▸ MATERIAL FOR THIS TASK:
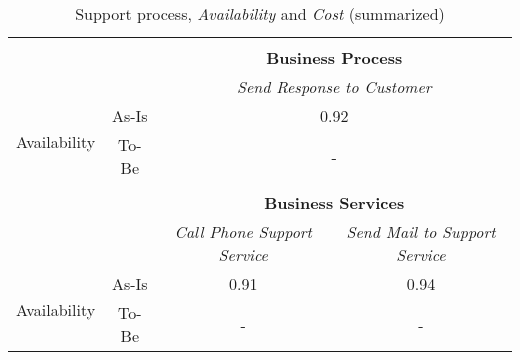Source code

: \begin{table}[H]
\begin{tabular}{|c|c|p{2cm}|p{2.5cm}|p{2.5cm}|p{2.5cm}|}
		\multicolumn{6}{c}{} \\ \cline{3-6}
		\multicolumn{2}{c}{} & \multicolumn{4}{|c|}{\textbf{Business Process}} \\ \cline{3-6}
		\multicolumn{2}{c|}{} & \multicolumn{4}{|c|}{\textsl{Send Response to Customer}}\\ \hline
		\multirow{2}{*}{Availability} & As-Is & \multicolumn{4}{|c|}{0.92}\\ \cline{2-6}
									   & To-Be & \multicolumn{4}{|c|}{-}\\ \hline
		\multicolumn{6}{c}{} \\ \cline{3-6}
		\multicolumn{2}{c}{} & \multicolumn{4}{|c|}{\textbf{Business Services}} \\ \cline{3-6}
		\multicolumn{2}{c|}{} & \multicolumn{2}{|c|}{\textsl{Call Phone Support Service}} & \multicolumn{2}{|c|}{\textsl{Send Mail to Support Service}}\\ \hline
		\multirow{2}{*}{Availability} & As-Is & \multicolumn{2}{|c|}{0.91} & \multicolumn{2}{|c|}{0.94}\\ \cline{2-6}
									   & To-Be & \multicolumn{2}{|c|}{-} & \multicolumn{2}{|c|}{-}\\ \hline
	\end{tabular}
\caption{Support process, \textsl{Availability} and \textsl{Cost} (summarized)} 
\label{tab:support_both}
\end{table}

▸ ABOUT THIS EXERCISE: Report, using only a number, how many lines above hold the word "textsl".

▸ TASK OUTPUT: 3